While Larkin made her way to a vacant computer terminal, Rasansky pulled Kincaid aside and began questioning him about procedures at the Yard. Gemma suspected he was trying to impress Kincaid, with an eye to a transfer, and judging from Kincaid’s air of polite forbearance, he’d come to the same conclusion.
Trying to put from her mind the thought of the parents whose child’s death had deprived them of any reason to pull their own lives together, Gemma restraightened the papers Sheila Larkin had shoved aside. Lifting the top page of the stack, she saw that it was part of Annie Constantine’s report on the Wain case. Gemma had read the narrative earlier, remarking on the clarity of the writing, and Constantine’s obvious compassion. She wished she had met her. Even after her years on the job, the finality of death never failed to jar her; the human mind was so geared to think in the future tense, about opportunities yet to come. But there would be no tomorrows for Annie Constantine, and Gemma felt a personal pang of loss.

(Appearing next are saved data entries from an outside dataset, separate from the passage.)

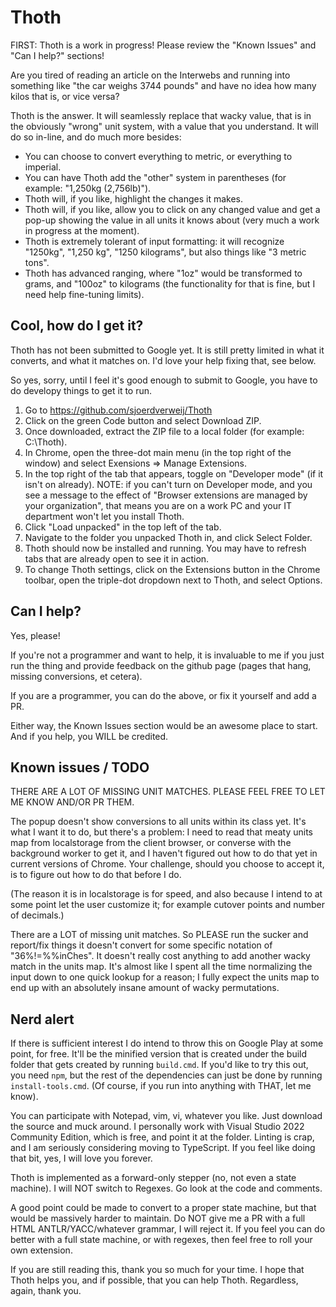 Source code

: # Thoth
FIRST: Thoth is a work in progress! Please review the "Known Issues" and "Can I help?" sections!

Are you tired of reading an article on the Interwebs and running into something like "the car weighs 3744 pounds" and have no idea how many kilos that is, or vice versa?

Thoth is the answer. It will seamlessly replace that wacky value, that is in the obviously "wrong" unit system, with a value that you understand. 
It will do so in-line, and do much more besides:

- You can choose to convert everything to metric, or everything to imperial.
- You can have Thoth add the "other" system in parentheses (for example: "1,250kg (2,756lb)").
- Thoth will, if you like, highlight the changes it makes.
- Thoth will, if you like, allow you to click on any changed value and get a pop-up showing the value in all units it knows about (very much a work in progress at the moment).
- Thoth is extremely tolerant of input formatting: it will recognize "1250kg", "1,250 kg", "1250 kilograms", but also things like "3 metric tons".
- Thoth has advanced ranging, where "1oz" would be transformed to grams, and "100oz" to kilograms (the functionality for that is fine, but I need help fine-tuning limits).

## Cool, how do I get it?

Thoth has not been submitted to Google yet. It is still pretty limited in what it converts, and what it matches on. I'd love your help fixing that,
see below.

So yes, sorry, until I feel it's good enough to submit to Google, you have to do developy things to get it to run.

1. Go to https://github.com/sjoerdverweij/Thoth
2. Click on the green Code button and select Download ZIP.
3. Once downloaded, extract the ZIP file to a local folder (for example: C:\Thoth).
4. In Chrome, open the three-dot main menu (in the top right of the window) and select Exensions => Manage Extensions.
5. In the top right of the tab that appears, toggle on "Developer mode" (if it isn't on already). NOTE: if you can't turn on Developer mode, and you see a message to the effect of
   "Browser extensions are managed by your organization", that means you are on a work PC and your IT department won't let you install Thoth.
6. Click "Load unpacked" in the top left of the tab.
7. Navigate to the folder you unpacked Thoth in, and click Select Folder.
8. Thoth should now be installed and running. You may have to refresh tabs that are already open to see it in action.
9. To change Thoth settings, click on the Extensions button in the Chrome toolbar, open the triple-dot dropdown next to Thoth, and select Options.

## Can I help?

Yes, please!

If you're not a programmer and want to help, it is invaluable to me if you just run the thing and provide feedback on the github page 
(pages that hang, missing conversions, et cetera).

If you are a programmer, you can do the above, or fix it yourself and add a PR. 

Either way, the Known Issues section would be an awesome place to start. And if you help, you WILL be credited.

## Known issues / TODO
THERE ARE A LOT OF MISSING UNIT MATCHES. PLEASE FEEL FREE TO LET ME KNOW AND/OR PR THEM.

The popup doesn't show conversions to all units within its class yet. It's what I want it to do, but there's a problem: I need to read that meaty units map from
localstorage from the client browser, or converse with the background worker to get it, and I haven't figured out how to do that yet in current versions of Chrome. 
Your challenge, should you choose to accept it, is to figure out how to do that before I do.

(The reason it is in localstorage is for speed, and also because I intend to at some point let the user customize it; for example cutover points and number of decimals.)

There are a LOT of missing unit matches. So PLEASE run the sucker and report/fix things it doesn't convert for some specific notation of "36%!=%%inChes". 
It doesn't really cost anything to add another wacky match in the units map. It's almost like I spent all the time normalizing the input down to one quick lookup for a reason;
I fully expect the units map to end up with an absolutely insane amount of wacky permutations.

## Nerd alert

If there is sufficient interest I do intend to throw this on Google Play at some point, for free. It'll be the minified version that is created under the build
folder that gets created by running `build.cmd`. If you'd like to try this out, you need `npm`, but the rest of the dependencies can just be done by running
`install-tools.cmd`. (Of course, if you run into anything with THAT, let me know).

You can participate with Notepad, vim, vi, whatever you like. Just download the source and muck around. I personally work with Visual Studio 2022 Community Edition, which
is free, and point it at the folder. Linting is crap, and I am seriously considering moving to TypeScript. If you feel like doing that bit, yes, I will love you forever.

Thoth is implemented as a forward-only stepper (no, not even a state machine). I will NOT switch to Regexes. Go look at the code and comments. 

A good point could be made to convert to a proper state machine, but that would be massively harder to maintain. Do NOT give me a PR with a full HTML ANTLR/YACC/whatever
grammar, I will reject it. If you feel you can do better with a full state machine, or with regexes, then feel free to roll your own extension.

If you are still reading this, thank you so much for your time. I hope that Thoth helps you, and if possible, that you can help Thoth. Regardless, again, thank you.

Now she glanced through the narrative idly, half listening to Kincaid and Rasansky’s conversation, half worrying about the latest development with Caspar Newcombe and Kincaid’s reaction to it.
Then a sentence caught her eye. She stopped, rereading, feeling a frisson of shock travel up her spine. Closing her eyes, she brought back the image of the little girl, fishing under her large black umbrella.
It couldn’t be. And yet— Once more she read the descriptions of the Wains’ children, so carefully noted by Annie Constantine, and she knew that she was not mistaken.
The little girl she had met was not Marie Wain.
Chapter Twenty- four
As soon as Gemma said they had to pick up the children, he knew that it was an excuse. He stared at her, questioning, but she just gave a slight shake of her head.
Frustration gripped him. He didn’t want to leave until he’d talked to Babcock himself, found out what he’d managed to get out of Piers Dutton. At least so far it didn’t sound as if Dutton had implicated Caspar in the fraud scheme, but if Caspar was involved . . . It would mean disaster for Juliet, and it would be his fault.
And if Dutton was cleared of Annie Lebow’s murder, had he brought it about needlessly? Not that Dutton didn’t deserve a good prison term for the scams he’d pulled on his clients, but was it worth the damage to Juliet? Perhaps his sister had been right all along—he was a self-righteous bastard, concerned only with being seen to do the right thing. The fact that Caspar Newcombe was a fool didn’t make it any better.